* [Assignment]
For every entry, output the exact wording.

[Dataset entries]
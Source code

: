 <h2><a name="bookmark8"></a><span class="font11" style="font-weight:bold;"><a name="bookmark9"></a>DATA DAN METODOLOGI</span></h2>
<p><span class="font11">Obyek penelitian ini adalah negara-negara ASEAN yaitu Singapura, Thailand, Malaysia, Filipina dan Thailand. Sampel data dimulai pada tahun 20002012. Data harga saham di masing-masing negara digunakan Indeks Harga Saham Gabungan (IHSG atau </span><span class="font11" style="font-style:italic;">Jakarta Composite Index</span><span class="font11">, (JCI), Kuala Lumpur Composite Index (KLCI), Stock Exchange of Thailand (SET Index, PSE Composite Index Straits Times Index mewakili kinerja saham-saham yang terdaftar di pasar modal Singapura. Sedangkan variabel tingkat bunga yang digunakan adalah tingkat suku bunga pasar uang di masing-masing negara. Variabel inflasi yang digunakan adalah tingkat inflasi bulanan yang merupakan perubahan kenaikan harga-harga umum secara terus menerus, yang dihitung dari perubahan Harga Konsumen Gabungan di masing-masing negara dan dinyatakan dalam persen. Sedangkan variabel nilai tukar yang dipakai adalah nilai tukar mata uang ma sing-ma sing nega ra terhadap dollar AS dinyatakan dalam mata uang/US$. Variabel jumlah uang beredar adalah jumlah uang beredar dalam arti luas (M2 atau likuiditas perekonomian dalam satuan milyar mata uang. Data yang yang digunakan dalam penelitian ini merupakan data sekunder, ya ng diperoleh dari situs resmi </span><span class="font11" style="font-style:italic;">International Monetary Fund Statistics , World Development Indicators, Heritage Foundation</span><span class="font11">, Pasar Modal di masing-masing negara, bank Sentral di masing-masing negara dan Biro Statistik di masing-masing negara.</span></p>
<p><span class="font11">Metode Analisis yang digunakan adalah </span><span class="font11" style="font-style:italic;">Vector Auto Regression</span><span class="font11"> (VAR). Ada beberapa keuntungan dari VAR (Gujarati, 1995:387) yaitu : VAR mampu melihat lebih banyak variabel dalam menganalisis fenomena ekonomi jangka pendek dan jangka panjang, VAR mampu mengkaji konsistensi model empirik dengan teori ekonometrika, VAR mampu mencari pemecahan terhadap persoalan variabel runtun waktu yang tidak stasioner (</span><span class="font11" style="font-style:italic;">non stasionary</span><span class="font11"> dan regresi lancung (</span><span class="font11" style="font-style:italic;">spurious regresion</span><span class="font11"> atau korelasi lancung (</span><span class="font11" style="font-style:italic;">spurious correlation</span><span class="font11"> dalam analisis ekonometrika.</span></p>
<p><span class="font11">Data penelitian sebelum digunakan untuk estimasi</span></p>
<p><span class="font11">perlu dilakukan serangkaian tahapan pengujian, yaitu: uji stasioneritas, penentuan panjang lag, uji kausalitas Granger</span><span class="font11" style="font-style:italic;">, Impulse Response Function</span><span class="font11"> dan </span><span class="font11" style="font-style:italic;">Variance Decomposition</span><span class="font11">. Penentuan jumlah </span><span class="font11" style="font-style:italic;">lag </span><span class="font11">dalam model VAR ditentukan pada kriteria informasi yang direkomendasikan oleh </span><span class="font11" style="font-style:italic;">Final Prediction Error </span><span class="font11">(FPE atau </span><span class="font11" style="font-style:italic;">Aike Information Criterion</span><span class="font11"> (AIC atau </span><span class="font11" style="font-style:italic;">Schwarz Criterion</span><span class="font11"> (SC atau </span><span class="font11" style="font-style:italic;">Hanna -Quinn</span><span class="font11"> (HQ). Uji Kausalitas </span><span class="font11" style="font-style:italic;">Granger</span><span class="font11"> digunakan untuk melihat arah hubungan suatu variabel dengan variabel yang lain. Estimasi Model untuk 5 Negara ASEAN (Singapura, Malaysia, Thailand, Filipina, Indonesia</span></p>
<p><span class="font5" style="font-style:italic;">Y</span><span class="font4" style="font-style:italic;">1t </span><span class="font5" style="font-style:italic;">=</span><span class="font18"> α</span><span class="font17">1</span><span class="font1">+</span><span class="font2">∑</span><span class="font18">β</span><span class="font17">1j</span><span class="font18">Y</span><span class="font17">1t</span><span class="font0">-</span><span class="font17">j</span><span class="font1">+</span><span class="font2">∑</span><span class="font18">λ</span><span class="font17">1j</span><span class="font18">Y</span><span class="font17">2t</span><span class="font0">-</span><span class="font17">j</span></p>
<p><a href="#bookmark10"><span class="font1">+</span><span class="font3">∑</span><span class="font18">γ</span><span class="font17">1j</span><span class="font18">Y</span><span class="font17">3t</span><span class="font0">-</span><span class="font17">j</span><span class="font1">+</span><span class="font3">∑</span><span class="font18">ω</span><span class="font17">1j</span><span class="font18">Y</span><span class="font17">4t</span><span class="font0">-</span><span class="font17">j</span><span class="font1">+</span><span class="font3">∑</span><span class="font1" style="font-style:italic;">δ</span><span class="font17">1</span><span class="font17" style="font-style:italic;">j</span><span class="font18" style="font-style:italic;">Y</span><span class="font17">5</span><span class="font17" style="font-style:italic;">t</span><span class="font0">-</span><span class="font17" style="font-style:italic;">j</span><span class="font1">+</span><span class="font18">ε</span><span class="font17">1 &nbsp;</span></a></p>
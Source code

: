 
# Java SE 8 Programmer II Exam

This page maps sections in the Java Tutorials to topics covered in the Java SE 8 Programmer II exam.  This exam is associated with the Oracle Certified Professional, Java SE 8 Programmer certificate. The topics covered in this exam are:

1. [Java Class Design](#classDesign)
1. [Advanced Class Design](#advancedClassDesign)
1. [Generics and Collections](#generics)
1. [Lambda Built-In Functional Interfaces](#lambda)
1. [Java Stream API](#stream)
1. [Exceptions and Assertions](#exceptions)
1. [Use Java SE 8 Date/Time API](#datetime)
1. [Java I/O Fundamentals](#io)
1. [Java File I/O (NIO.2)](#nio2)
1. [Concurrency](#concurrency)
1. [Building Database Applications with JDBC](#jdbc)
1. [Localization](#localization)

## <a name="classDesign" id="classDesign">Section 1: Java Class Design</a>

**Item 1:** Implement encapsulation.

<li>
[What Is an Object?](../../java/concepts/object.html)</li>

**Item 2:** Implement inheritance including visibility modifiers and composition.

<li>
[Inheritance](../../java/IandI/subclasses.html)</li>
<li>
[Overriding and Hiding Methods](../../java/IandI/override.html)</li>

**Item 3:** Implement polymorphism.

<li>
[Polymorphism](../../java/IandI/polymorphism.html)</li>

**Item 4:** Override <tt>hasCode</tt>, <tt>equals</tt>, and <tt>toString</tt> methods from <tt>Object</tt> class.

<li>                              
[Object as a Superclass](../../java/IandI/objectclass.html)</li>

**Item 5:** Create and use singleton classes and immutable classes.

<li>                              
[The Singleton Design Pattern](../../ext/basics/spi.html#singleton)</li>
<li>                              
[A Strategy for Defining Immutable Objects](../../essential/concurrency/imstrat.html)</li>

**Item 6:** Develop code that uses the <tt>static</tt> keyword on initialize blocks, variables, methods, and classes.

* [Answer section]
Source code

: <h2><a name="bookmark8"></a><span class="font11" style="font-weight:bold;"><a name="bookmark9"></a>DATA DAN METODOLOGI</span></h2>
<p><span class="font11">Obyek penelitian ini adalah negara-negara ASEAN yaitu Singapura, Thailand, Malaysia, Filipina dan Thailand. Sampel data dimulai pada tahun 20002012. Data harga saham di masing-masing negara digunakan Indeks Harga Saham Gabungan (IHSG atau </span><span class="font11" style="font-style:italic;">Jakarta Composite Index</span><span class="font11">, (JCI), Kuala Lumpur Composite Index (KLCI), Stock Exchange of Thailand (SET Index, PSE Composite Index Straits Times Index mewakili kinerja saham-saham yang terdaftar di pasar modal Singapura. Sedangkan variabel tingkat bunga yang digunakan adalah tingkat suku bunga pasar uang di masing-masing negara. Variabel inflasi yang digunakan adalah tingkat inflasi bulanan yang merupakan perubahan kenaikan harga-harga umum secara terus menerus, yang dihitung dari perubahan Harga Konsumen Gabungan di masing-masing negara dan dinyatakan dalam persen. Sedangkan variabel nilai tukar yang dipakai adalah nilai tukar mata uang ma sing-ma sing nega ra terhadap dollar AS dinyatakan dalam mata uang/US$. Variabel jumlah uang beredar adalah jumlah uang beredar dalam arti luas (M2 atau likuiditas perekonomian dalam satuan milyar mata uang. Data yang yang digunakan dalam penelitian ini merupakan data sekunder, ya ng diperoleh dari situs resmi </span><span class="font11" style="font-style:italic;">International Monetary Fund Statistics , World Development Indicators, Heritage Foundation</span><span class="font11">, Pasar Modal di masing-masing negara, bank Sentral di masing-masing negara dan Biro Statistik di masing-masing negara.</span></p>
<p><span class="font11">Metode Analisis yang digunakan adalah </span><span class="font11" style="font-style:italic;">Vector Auto Regression</span><span class="font11"> (VAR). Ada beberapa keuntungan dari VAR (Gujarati, 1995:387) yaitu : VAR mampu melihat lebih banyak variabel dalam menganalisis fenomena ekonomi jangka pendek dan jangka panjang, VAR mampu mengkaji konsistensi model empirik dengan teori ekonometrika, VAR mampu mencari pemecahan terhadap persoalan variabel runtun waktu yang tidak stasioner (</span><span class="font11" style="font-style:italic;">non stasionary</span><span class="font11"> dan regresi lancung (</span><span class="font11" style="font-style:italic;">spurious regresion</span><span class="font11"> atau korelasi lancung (</span><span class="font11" style="font-style:italic;">spurious correlation</span><span class="font11"> dalam analisis ekonometrika.</span></p>
<p><span class="font11">Data penelitian sebelum digunakan untuk estimasi</span></p>
<p><span class="font11">perlu dilakukan serangkaian tahapan pengujian, yaitu: uji stasioneritas, penentuan panjang lag, uji kausalitas Granger</span><span class="font11" style="font-style:italic;">, Impulse Response Function</span><span class="font11"> dan </span><span class="font11" style="font-style:italic;">Variance Decomposition</span><span class="font11">. Penentuan jumlah </span><span class="font11" style="font-style:italic;">lag </span><span class="font11">dalam model VAR ditentukan pada kriteria informasi yang direkomendasikan oleh </span><span class="font11" style="font-style:italic;">Final Prediction Error </span><span class="font11">(FPE atau </span><span class="font11" style="font-style:italic;">Aike Information Criterion</span><span class="font11"> (AIC atau </span><span class="font11" style="font-style:italic;">Schwarz Criterion</span><span class="font11"> (SC atau </span><span class="font11" style="font-style:italic;">Hanna -Quinn</span><span class="font11"> (HQ). Uji Kausalitas </span><span class="font11" style="font-style:italic;">Granger</span><span class="font11"> digunakan untuk melihat arah hubungan suatu variabel dengan variabel yang lain. Estimasi Model untuk 5 Negara ASEAN (Singapura, Malaysia, Thailand, Filipina, Indonesia</span></p>
<p><span class="font5" style="font-style:italic;">Y</span><span class="font4" style="font-style:italic;">1t </span><span class="font5" style="font-style:italic;">=</span><span class="font18"> α</span><span class="font17">1</span><span class="font1">+</span><span class="font2">∑</span><span class="font18">β</span><span class="font17">1j</span><span class="font18">Y</span><span class="font17">1t</span><span class="font0">-</span><span class="font17">j</span><span class="font1">+</span><span class="font2">∑</span><span class="font18">λ</span><span class="font17">1j</span><span class="font18">Y</span><span class="font17">2t</span><span class="font0">-</span><span class="font17">j</span></p>
<p><a href="#bookmark10"><span class="font1">+</span><span class="font3">∑</span><span class="font18">γ</span><span class="font17">1j</span><span class="font18">Y</span><span class="font17">3t</span><span class="font0">-</span><span class="font17">j</span><span class="font1">+</span><span class="font3">∑</span><span class="font18">ω</span><span class="font17">1j</span><span class="font18">Y</span><span class="font17">4t</span><span class="font0">-</span><span class="font17">j</span><span class="font1">+</span><span class="font3">∑</span><span class="font1" style="font-style:italic;">δ</span><span class="font17">1</span><span class="font17" style="font-style:italic;">j</span><span class="font18" style="font-style:italic;">Y</span><span class="font17">5</span><span class="font17" style="font-style:italic;">t</span><span class="font0">-</span><span class="font17" style="font-style:italic;">j</span><span class="font1">+</span><span class="font18">ε</span><span class="font17">1 &nbsp;</span></a></p>
Source code

: 
# Java SE 8 Programmer II Exam

This page maps sections in the Java Tutorials to topics covered in the Java SE 8 Programmer II exam.  This exam is associated with the Oracle Certified Professional, Java SE 8 Programmer certificate. The topics covered in this exam are:

1. [Java Class Design](#classDesign)
1. [Advanced Class Design](#advancedClassDesign)
1. [Generics and Collections](#generics)
1. [Lambda Built-In Functional Interfaces](#lambda)
1. [Java Stream API](#stream)
1. [Exceptions and Assertions](#exceptions)
1. [Use Java SE 8 Date/Time API](#datetime)
1. [Java I/O Fundamentals](#io)
1. [Java File I/O (NIO.2)](#nio2)
1. [Concurrency](#concurrency)
1. [Building Database Applications with JDBC](#jdbc)
1. [Localization](#localization)

## <a name="classDesign" id="classDesign">Section 1: Java Class Design</a>

**Item 1:** Implement encapsulation.

<li>
[What Is an Object?](../../java/concepts/object.html)</li>

**Item 2:** Implement inheritance including visibility modifiers and composition.

<li>
[Inheritance](../../java/IandI/subclasses.html)</li>
<li>
[Overriding and Hiding Methods](../../java/IandI/override.html)</li>

**Item 3:** Implement polymorphism.

<li>
[Polymorphism](../../java/IandI/polymorphism.html)</li>

**Item 4:** Override <tt>hasCode</tt>, <tt>equals</tt>, and <tt>toString</tt> methods from <tt>Object</tt> class.

<li>                              
[Object as a Superclass](../../java/IandI/objectclass.html)</li>

**Item 5:** Create and use singleton classes and immutable classes.

<li>                              
[The Singleton Design Pattern](../../ext/basics/spi.html#singleton)</li>
<li>                              
[A Strategy for Defining Immutable Objects](../../essential/concurrency/imstrat.html)</li>

**Item 6:** Develop code that uses the <tt>static</tt> keyword on initialize blocks, variables, methods, and classes.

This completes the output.